DIRECTIONS
Retype each entry. Leave every word as it is.

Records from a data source

———

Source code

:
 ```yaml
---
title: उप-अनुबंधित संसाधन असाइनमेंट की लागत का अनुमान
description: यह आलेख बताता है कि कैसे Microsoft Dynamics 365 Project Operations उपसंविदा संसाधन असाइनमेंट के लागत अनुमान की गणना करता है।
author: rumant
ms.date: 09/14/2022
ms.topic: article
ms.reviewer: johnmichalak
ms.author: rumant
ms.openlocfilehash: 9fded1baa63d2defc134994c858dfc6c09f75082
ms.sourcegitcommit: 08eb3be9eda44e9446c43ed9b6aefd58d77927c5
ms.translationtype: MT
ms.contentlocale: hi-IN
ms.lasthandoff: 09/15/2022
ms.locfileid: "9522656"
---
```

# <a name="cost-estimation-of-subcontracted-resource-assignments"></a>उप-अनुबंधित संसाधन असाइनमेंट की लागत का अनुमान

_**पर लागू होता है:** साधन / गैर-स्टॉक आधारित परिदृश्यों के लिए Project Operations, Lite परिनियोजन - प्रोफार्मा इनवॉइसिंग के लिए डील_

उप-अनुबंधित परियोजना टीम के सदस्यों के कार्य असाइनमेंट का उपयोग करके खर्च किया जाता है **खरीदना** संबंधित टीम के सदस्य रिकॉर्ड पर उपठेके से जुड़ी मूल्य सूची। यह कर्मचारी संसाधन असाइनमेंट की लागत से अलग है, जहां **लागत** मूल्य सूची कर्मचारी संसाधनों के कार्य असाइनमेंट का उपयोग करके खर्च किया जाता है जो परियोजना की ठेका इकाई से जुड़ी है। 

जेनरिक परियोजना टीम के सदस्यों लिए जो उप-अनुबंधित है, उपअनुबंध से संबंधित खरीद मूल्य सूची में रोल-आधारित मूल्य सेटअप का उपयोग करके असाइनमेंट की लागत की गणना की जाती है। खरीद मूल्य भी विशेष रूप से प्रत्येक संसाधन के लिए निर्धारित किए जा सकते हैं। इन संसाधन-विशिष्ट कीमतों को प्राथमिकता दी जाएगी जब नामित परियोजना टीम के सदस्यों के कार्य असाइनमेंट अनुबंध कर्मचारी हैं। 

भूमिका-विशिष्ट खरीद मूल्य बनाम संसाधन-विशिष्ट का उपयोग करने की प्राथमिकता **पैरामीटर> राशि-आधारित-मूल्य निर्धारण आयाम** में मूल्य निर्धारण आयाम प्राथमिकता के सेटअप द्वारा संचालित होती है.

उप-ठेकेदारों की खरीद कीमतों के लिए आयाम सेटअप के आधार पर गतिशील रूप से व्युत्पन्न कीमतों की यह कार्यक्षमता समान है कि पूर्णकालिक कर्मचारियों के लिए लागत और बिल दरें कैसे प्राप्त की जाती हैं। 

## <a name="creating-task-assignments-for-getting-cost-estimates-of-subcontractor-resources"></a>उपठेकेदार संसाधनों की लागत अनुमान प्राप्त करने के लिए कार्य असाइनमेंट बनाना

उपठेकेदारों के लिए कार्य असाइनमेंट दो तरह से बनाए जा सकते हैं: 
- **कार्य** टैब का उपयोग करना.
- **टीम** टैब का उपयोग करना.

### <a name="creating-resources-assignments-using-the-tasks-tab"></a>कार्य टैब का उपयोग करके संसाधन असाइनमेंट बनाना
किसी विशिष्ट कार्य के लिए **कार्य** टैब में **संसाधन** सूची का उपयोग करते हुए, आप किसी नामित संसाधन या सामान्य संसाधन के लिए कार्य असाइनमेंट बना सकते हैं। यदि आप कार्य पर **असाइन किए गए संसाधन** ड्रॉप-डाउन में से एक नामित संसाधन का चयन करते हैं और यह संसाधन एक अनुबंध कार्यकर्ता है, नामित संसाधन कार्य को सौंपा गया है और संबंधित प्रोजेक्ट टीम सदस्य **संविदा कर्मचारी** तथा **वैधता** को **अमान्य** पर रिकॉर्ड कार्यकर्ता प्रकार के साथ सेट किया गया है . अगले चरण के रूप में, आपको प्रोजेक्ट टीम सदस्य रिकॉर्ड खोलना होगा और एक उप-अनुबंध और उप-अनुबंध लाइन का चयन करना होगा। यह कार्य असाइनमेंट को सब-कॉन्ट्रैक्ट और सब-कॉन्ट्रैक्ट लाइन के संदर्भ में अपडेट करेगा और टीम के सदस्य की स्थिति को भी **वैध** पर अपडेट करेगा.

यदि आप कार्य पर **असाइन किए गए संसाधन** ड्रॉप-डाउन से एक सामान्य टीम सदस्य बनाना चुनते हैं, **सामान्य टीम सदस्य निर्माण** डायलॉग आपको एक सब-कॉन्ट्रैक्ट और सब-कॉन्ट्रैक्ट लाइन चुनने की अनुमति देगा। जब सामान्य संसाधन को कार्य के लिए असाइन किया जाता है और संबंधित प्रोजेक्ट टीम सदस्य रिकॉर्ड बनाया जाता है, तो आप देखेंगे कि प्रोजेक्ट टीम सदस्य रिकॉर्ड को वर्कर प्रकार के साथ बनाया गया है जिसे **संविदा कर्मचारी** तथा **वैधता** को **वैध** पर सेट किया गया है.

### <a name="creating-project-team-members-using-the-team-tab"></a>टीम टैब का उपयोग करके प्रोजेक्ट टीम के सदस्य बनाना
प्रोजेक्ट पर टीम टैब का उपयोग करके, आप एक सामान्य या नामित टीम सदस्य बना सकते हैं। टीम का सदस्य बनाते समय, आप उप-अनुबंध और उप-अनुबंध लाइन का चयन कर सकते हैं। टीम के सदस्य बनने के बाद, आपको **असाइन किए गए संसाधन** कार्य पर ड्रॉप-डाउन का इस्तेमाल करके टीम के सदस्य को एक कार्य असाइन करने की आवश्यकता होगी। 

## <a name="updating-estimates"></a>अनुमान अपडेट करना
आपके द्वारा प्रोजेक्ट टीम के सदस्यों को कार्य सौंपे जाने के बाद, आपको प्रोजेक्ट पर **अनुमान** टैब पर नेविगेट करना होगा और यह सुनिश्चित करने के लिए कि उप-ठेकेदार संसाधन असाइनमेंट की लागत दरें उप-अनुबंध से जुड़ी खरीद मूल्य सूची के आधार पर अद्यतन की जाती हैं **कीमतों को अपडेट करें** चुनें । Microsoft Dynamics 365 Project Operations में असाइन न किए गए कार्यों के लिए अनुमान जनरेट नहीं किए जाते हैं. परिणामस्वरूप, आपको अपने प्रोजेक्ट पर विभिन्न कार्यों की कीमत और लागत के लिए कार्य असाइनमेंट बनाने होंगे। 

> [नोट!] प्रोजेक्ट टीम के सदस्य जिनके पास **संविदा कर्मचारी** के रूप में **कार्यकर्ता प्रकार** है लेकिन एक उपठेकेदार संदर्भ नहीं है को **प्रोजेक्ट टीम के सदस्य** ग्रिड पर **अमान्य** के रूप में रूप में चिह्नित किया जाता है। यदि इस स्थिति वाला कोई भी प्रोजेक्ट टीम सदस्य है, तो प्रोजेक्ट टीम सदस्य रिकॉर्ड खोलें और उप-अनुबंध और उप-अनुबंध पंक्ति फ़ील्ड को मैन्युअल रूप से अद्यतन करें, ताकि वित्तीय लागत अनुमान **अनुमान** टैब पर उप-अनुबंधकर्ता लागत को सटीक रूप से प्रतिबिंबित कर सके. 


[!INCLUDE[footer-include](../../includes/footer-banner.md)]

———

YOUR RESPONSE
Source code

:
 ```yaml
---
title: उप-अनुबंधित संसाधन असाइनमेंट की लागत का अनुमान
description: यह आलेख बताता है कि कैसे Microsoft Dynamics 365 Project Operations उपसंविदा संसाधन असाइनमेंट के लागत अनुमान की गणना करता है।
author: rumant
ms.date: 09/14/2022
ms.topic: article
ms.reviewer: johnmichalak
ms.author: rumant
ms.openlocfilehash: 9fded1baa63d2defc134994c858dfc6c09f75082
ms.sourcegitcommit: 08eb3be9eda44e9446c43ed9b6aefd58d77927c5
ms.translationtype: MT
ms.contentlocale: hi-IN
ms.lasthandoff: 09/15/2022
ms.locfileid: "9522656"
---
```

# <a name="cost-estimation-of-subcontracted-resource-assignments"></a>उप-अनुबंधित संसाधन असाइनमेंट की लागत का अनुमान

_**पर लागू होता है:** साधन / गैर-स्टॉक आधारित परिदृश्यों के लिए Project Operations, Lite परिनियोजन - प्रोफार्मा इनवॉइसिंग के लिए डील_

उप-अनुबंधित परियोजना टीम के सदस्यों के कार्य असाइनमेंट का उपयोग करके खर्च किया जाता है **खरीदना** संबंधित टीम के सदस्य रिकॉर्ड पर उपठेके से जुड़ी मूल्य सूची। यह कर्मचारी संसाधन असाइनमेंट की लागत से अलग है, जहां **लागत** मूल्य सूची कर्मचारी संसाधनों के कार्य असाइनमेंट का उपयोग करके खर्च किया जाता है जो परियोजना की ठेका इकाई से जुड़ी है। 

जेनरिक परियोजना टीम के सदस्यों लिए जो उप-अनुबंधित है, उपअनुबंध से संबंधित खरीद मूल्य सूची में रोल-आधारित मूल्य सेटअप का उपयोग करके असाइनमेंट की लागत की गणना की जाती है। खरीद मूल्य भी विशेष रूप से प्रत्येक संसाधन के लिए निर्धारित किए जा सकते हैं। इन संसाधन-विशिष्ट कीमतों को प्राथमिकता दी जाएगी जब नामित परियोजना टीम के सदस्यों के कार्य असाइनमेंट अनुबंध कर्मचारी हैं। 

भूमिका-विशिष्ट खरीद मूल्य बनाम संसाधन-विशिष्ट का उपयोग करने की प्राथमिकता **पैरामीटर> राशि-आधारित-मूल्य निर्धारण आयाम** में मूल्य निर्धारण आयाम प्राथमिकता के सेटअप द्वारा संचालित होती है.

उप-ठेकेदारों की खरीद कीमतों के लिए आयाम सेटअप के आधार पर गतिशील रूप से व्युत्पन्न कीमतों की यह कार्यक्षमता समान है कि पूर्णकालिक कर्मचारियों के लिए लागत और बिल दरें कैसे प्राप्त की जाती हैं। 

## <a name="creating-task-assignments-for-getting-cost-estimates-of-subcontractor-resources"></a>उपठेकेदार संसाधनों की लागत अनुमान प्राप्त करने के लिए कार्य असाइनमेंट बनाना

उपठेकेदारों के लिए कार्य असाइनमेंट दो तरह से बनाए जा सकते हैं: 
- **कार्य** टैब का उपयोग करना.
- **टीम** टैब का उपयोग करना.

### <a name="creating-resources-assignments-using-the-tasks-tab"></a>कार्य टैब का उपयोग करके संसाधन असाइनमेंट बनाना
किसी विशिष्ट कार्य के लिए **कार्य** टैब में **संसाधन** सूची का उपयोग करते हुए, आप किसी नामित संसाधन या सामान्य संसाधन के लिए कार्य असाइनमेंट बना सकते हैं। यदि आप कार्य पर **असाइन किए गए संसाधन** ड्रॉप-डाउन में से एक नामित संसाधन का चयन करते हैं और यह संसाधन एक अनुबंध कार्यकर्ता है, नामित संसाधन कार्य को सौंपा गया है और संबंधित प्रोजेक्ट टीम सदस्य **संविदा कर्मचारी** तथा **वैधता** को **अमान्य** पर रिकॉर्ड कार्यकर्ता प्रकार के साथ सेट किया गया है . अगले चरण के रूप में, आपको प्रोजेक्ट टीम सदस्य रिकॉर्ड खोलना होगा और एक उप-अनुबंध और उप-अनुबंध लाइन का चयन करना होगा। यह कार्य असाइनमेंट को सब-कॉन्ट्रैक्ट और सब-कॉन्ट्रैक्ट लाइन के संदर्भ में अपडेट करेगा और टीम के सदस्य की स्थिति को भी **वैध** पर अपडेट करेगा.

यदि आप कार्य पर **असाइन किए गए संसाधन** ड्रॉप-डाउन से एक सामान्य टीम सदस्य बनाना चुनते हैं, **सामान्य टीम सदस्य निर्माण** डायलॉग आपको एक सब-कॉन्ट्रैक्ट और सब-कॉन्ट्रैक्ट लाइन चुनने की अनुमति देगा। जब सामान्य संसाधन को कार्य के लिए असाइन किया जाता है और संबंधित प्रोजेक्ट टीम सदस्य रिकॉर्ड बनाया जाता है, तो आप देखेंगे कि प्रोजेक्ट टीम सदस्य रिकॉर्ड को वर्कर प्रकार के साथ बनाया गया है जिसे **संविदा कर्मचारी** तथा **वैधता** को **वैध** पर सेट किया गया है.

### <a name="creating-project-team-members-using-the-team-tab"></a>टीम टैब का उपयोग करके प्रोजेक्ट टीम के सदस्य बनाना
प्रोजेक्ट पर टीम टैब का उपयोग करके, आप एक सामान्य या नामित टीम सदस्य बना सकते हैं। टीम का सदस्य बनाते समय, आप उप-अनुबंध और उप-अनुबंध लाइन का चयन कर सकते हैं। टीम के सदस्य बनने के बाद, आपको **असाइन किए गए संसाधन** कार्य पर ड्रॉप-डाउन का इस्तेमाल करके टीम के सदस्य को एक कार्य असाइन करने की आवश्यकता होगी। 

## <a name="updating-estimates"></a>अनुमान अपडेट करना
आपके द्वारा प्रोजेक्ट टीम के सदस्यों को कार्य सौंपे जाने के बाद, आपको प्रोजेक्ट पर **अनुमान** टैब पर नेविगेट करना होगा और यह सुनिश्चित करने के लिए कि उप-ठेकेदार संसाधन असाइनमेंट की लागत दरें उप-अनुबंध से जुड़ी खरीद मूल्य सूची के आधार पर अद्यतन की जाती हैं **कीमतों को अपडेट करें** चुनें । Microsoft Dynamics 365 Project Operations में असाइन न किए गए कार्यों के लिए अनुमान जनरेट नहीं किए जाते हैं. परिणामस्वरूप, आपको अपने प्रोजेक्ट पर विभिन्न कार्यों की कीमत और लागत के लिए कार्य असाइनमेंट बनाने होंगे। 

> [नोट!] प्रोजेक्ट टीम के सदस्य जिनके पास **संविदा कर्मचारी** के रूप में **कार्यकर्ता प्रकार** है लेकिन एक उपठेकेदार संदर्भ नहीं है को **प्रोजेक्ट टीम के सदस्य** ग्रिड पर **अमान्य** के रूप में रूप में चिह्नित किया जाता है। यदि इस स्थिति वाला कोई भी प्रोजेक्ट टीम सदस्य है, तो प्रोजेक्ट टीम सदस्य रिकॉर्ड खोलें और उप-अनुबंध और उप-अनुबंध पंक्ति फ़ील्ड को मैन्युअल रूप से अद्यतन करें, ताकि वित्तीय लागत अनुमान **अनुमान** टैब पर उप-अनुबंधकर्ता लागत को सटीक रूप से प्रतिबिंबित कर सके. 


[!INCLUDE[footer-include](../../includes/footer-banner.md)]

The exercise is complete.